As school soon comes to an end, the beginning of summer soon arrives. This time of year can be a strange one. Especially with school, it can seem more like an ending than a beginning. Though changes may be minor, you leave the routine of the school year behind and enjoy summer vacation before a new school year arrives.
For many, this is an exciting venture. New horizons offer new opportunities and life experiences. I feel the same way, but sometimes those new ventures can bring overwhelming anxiety. The nature of beginnings implies discomfort, a vital aspect of life that’s challenging but necessary for growth.
For some people, myself included, change comes with difficulty. When you reach a state of routine, the stability can create a very comfortable life. The safety and security feels integral. Life does not remain the same however, and that stability must go eventually. I, for one, experienced this at the end of my education in middle school.
Having to make a culminating speech on the ending of our middle school education and the new beginnings we will all face going forward seemed daunting. I wanted to create something that did not show fear and anxiety, but rather excitement and hope for the future. Hoping for something of this nature, I tried to actually write something and did, but in the end I didn’t use it.
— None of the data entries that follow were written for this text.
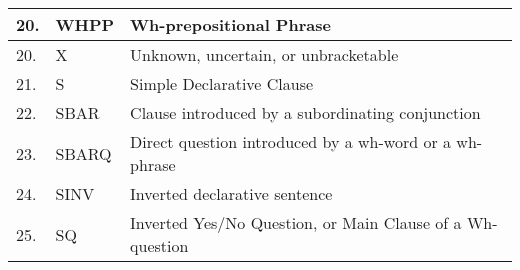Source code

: \begin{table}[h]
\begin{tabular}{| l | l | l |}
20. & 	WHPP &	Wh-prepositional Phrase \\ \hline
20. & 	X & Unknown, uncertain, or unbracketable\\ \hline
 \hline
21. & 	S &  Simple Declarative Clause \\ \hline
22. & SBAR &   Clause introduced by a subordinating conjunction \\ \hline
23. & 	SBARQ &  Direct question introduced by a wh-word or a wh-phrase \\ \hline
24. & 	SINV &   Inverted declarative sentence \\ \hline
25. & SQ & Inverted Yes/No Question, or Main Clause of a Wh-question\\ \hline

    \end{tabular}

\end{table}




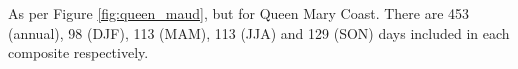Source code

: \label{fig:queen_mary}
As per Figure \ref{fig:queen_maud}, but for Queen Mary Coast. There are 453 (annual), 98 (DJF), 113 (MAM), 113 (JJA) and 129 (SON) days included in each composite respectively.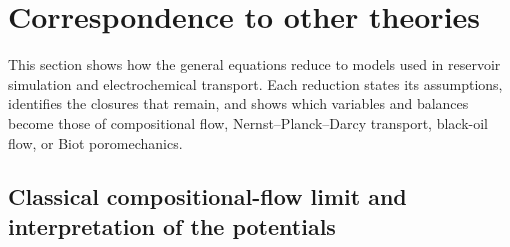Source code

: \section{Correspondence to other theories}
\label{sec:correspondence_to_other_theories}

This section shows how the general equations reduce to models used in reservoir
simulation and electrochemical transport.  Each reduction states its
assumptions, identifies the closures that remain, and shows which variables and
balances become those of compositional flow, Nernst--Planck--Darcy transport,
black-oil flow, or Biot poromechanics.

\subsection{Classical compositional-flow limit and interpretation of the potentials}
\label{sec:classical_compositional_limit}

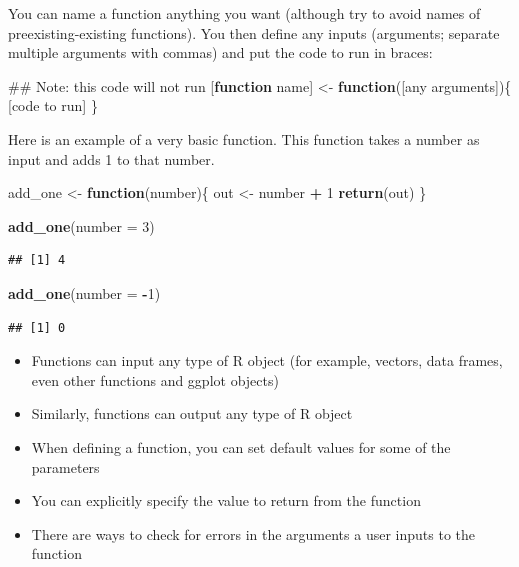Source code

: \documentclass[]{book}
\makeatletter
\newenvironment{Shaded}{\begin{snugshade}}{\end{snugshade}}
\newcommand{\KeywordTok}[1]{\textcolor[rgb]{0.13,0.29,0.53}{\textbf{#1}}}
\newcommand{\DataTypeTok}[1]{\textcolor[rgb]{0.13,0.29,0.53}{#1}}
\newcommand{\DecValTok}[1]{\textcolor[rgb]{0.00,0.00,0.81}{#1}}
\newcommand{\StringTok}[1]{\textcolor[rgb]{0.31,0.60,0.02}{#1}}
\newcommand{\ControlFlowTok}[1]{\textcolor[rgb]{0.13,0.29,0.53}{\textbf{#1}}}
\newcommand{\OperatorTok}[1]{\textcolor[rgb]{0.81,0.36,0.00}{\textbf{#1}}}
\newcommand{\NormalTok}[1]{#1}
\providecommand{\tightlist}{%
  \setlength{\itemsep}{0pt}\setlength{\parskip}{0pt}}
\newenvironment{kframe}{%
\medskip{}
\setlength{\fboxsep}{.8em}
 \def\at@end@of@kframe{}%
 \ifinner\ifhmode%
  \def\at@end@of@kframe{\end{minipage}}%
  \begin{minipage}{\columnwidth}%
 \fi\fi%
 \def\FrameCommand##1{\hskip\@totalleftmargin \hskip-\fboxsep
 \colorbox{shadecolor}{##1}\hskip-\fboxsep
     \hskip-\linewidth \hskip-\@totalleftmargin \hskip\columnwidth}%
 \MakeFramed {\advance\hsize-\width
   \@totalleftmargin\z@ \linewidth\hsize
   \@setminipage}}%
 {\par\unskip\endMakeFramed%
 \at@end@of@kframe}
\renewenvironment{Shaded}{\begin{kframe}}{\end{kframe}}
\theoremstyle{definition}
\theoremstyle{definition}
\theoremstyle{definition}
\theoremstyle{remark}
\makeatother
\begin{document}
You can name a function anything you want (although try to avoid names
of preexisting-existing functions). You then define any inputs
(arguments; separate multiple arguments with commas) and put the code to
run in braces:

\begin{Shaded}
\begin{Highlighting}[]
\NormalTok{## Note: this code will not run}
\NormalTok{[}\ControlFlowTok{function}\NormalTok{ name] <-}\StringTok{ }\ControlFlowTok{function}\NormalTok{([any arguments])\{}
\NormalTok{        [code to run]}
\NormalTok{\}}
\end{Highlighting}
\end{Shaded}

Here is an example of a very basic function. This function takes a
number as input and adds 1 to that number.

\begin{Shaded}
\begin{Highlighting}[]
\NormalTok{add_one <-}\StringTok{ }\ControlFlowTok{function}\NormalTok{(number)\{}
\NormalTok{        out <-}\StringTok{ }\NormalTok{number }\OperatorTok{+}\StringTok{ }\DecValTok{1}
        \KeywordTok{return}\NormalTok{(out)}
\NormalTok{\}}

\KeywordTok{add_one}\NormalTok{(}\DataTypeTok{number =} \DecValTok{3}\NormalTok{)}
\end{Highlighting}
\end{Shaded}

\begin{verbatim}
## [1] 4
\end{verbatim}

\begin{Shaded}
\begin{Highlighting}[]
\KeywordTok{add_one}\NormalTok{(}\DataTypeTok{number =} \OperatorTok{-}\DecValTok{1}\NormalTok{)}
\end{Highlighting}
\end{Shaded}

\begin{verbatim}
## [1] 0
\end{verbatim}

\begin{itemize}
\tightlist
\item
  Functions can input any type of R object (for example, vectors, data
  frames, even other functions and ggplot objects)
\item
  Similarly, functions can output any type of R object
\item
  When defining a function, you can set default values for some of the
  parameters
\item
  You can explicitly specify the value to return from the function
\item
  There are ways to check for errors in the arguments a user inputs to
  the function
\end{itemize}
\end{document}
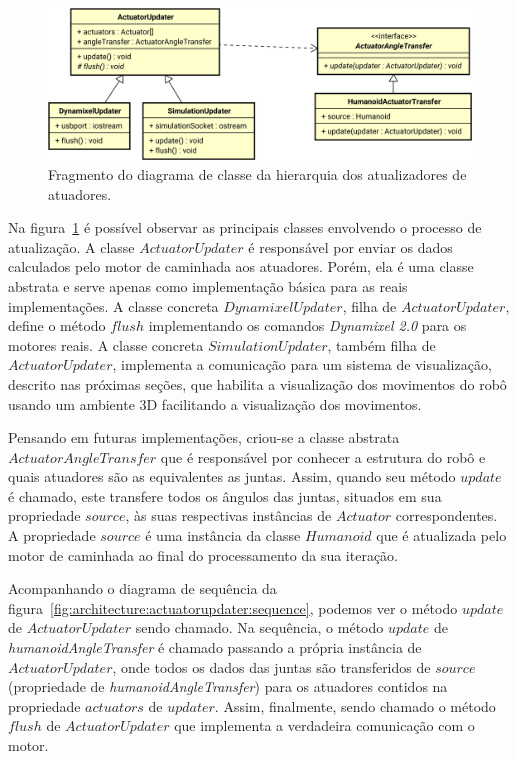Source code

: \begin{figure}[htb]
	\centering
	\includegraphics[scale=0.6]{imagens/svg/softwarearchitecture-actuatorupdater-classdiagram}
	\caption{Fragmento do diagrama de classe da hierarquia dos atualizadores de atuadores.}
	\label{fig:architecture:actuatorupdater:classdiagram}
\end{figure}

Na figura~\ref{fig:architecture:actuatorupdater:classdiagram} é possível observar as principais classes envolvendo o processo de atualização. A classe $ActuatorUpdater$ é responsável por enviar os dados calculados pelo motor de caminhada aos atuadores. Porém, ela é uma classe abstrata e serve apenas como implementação básica para as reais implementações. A classe concreta $DynamixelUpdater$, filha de $ActuatorUpdater$, define o método $flush$ implementando os comandos \textit{Dynamixel 2.0} \cite{dynamixel} para os motores reais. A classe concreta $SimulationUpdater$, também filha de $ActuatorUpdater$, implementa a comunicação para um sistema de visualização, descrito nas próximas seções, que habilita a visualização dos movimentos do robô usando um ambiente 3D facilitando a visualização dos movimentos.

Pensando em futuras implementações, criou-se a classe abstrata $ActuatorAngleTransfer$ que é responsável por conhecer a estrutura do robô e quais atuadores são as equivalentes as juntas. Assim, quando seu método $update$ é chamado, este transfere todos os ângulos das juntas, situados em sua propriedade $source$, às suas respectivas instâncias de $Actuator$ correspondentes. A propriedade $source$ é uma instância da classe $Humanoid$ que é atualizada pelo motor de caminhada ao final do processamento da sua iteração.

Acompanhando o diagrama de sequência da figura~\ref{fig:architecture:actuatorupdater:sequence}, podemos ver o método $update$ de $ActuatorUpdater$ sendo chamado. Na sequência, o método $update$ de \textit{humanoidAngleTransfer} é chamado passando a própria instância de $ActuatorUpdater$, onde todos os dados das juntas são transferidos de $source$ (propriedade de \textit{humanoidAngleTransfer}) para os atuadores contidos na propriedade $actuators$ de $updater$. Assim, finalmente, sendo chamado o método $flush$ de $ActuatorUpdater$ que implementa a verdadeira comunicação com o motor.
The day of culmination, the anxiety made my speech feel flat, and so I did last thing I probably should have done: I winged it. I went up to the podium and came up with my whole speech on the spot. Thanking those who have been supportive and wishing my class the best for the beginnings to come, I delivered a solid speech.
Though it may not have been the most amazing speech, I managed to deliver something that I am proud of. It taught me a valuable lesson about these new beginnings. Sometimes you need to plunge headfirst into new territory.
I had no idea what would happen being so unprepared for something I deemed important. Yet through my ignorance I discovered more about myself and felt I became a better person because of it.
The anxiety people suffer from the fear of the unknown may be difficult to overcome, but it is possible. New beginnings are meant to be hopeful, and with a bit of courage they can be. I suppose, it really do be like that sometimes.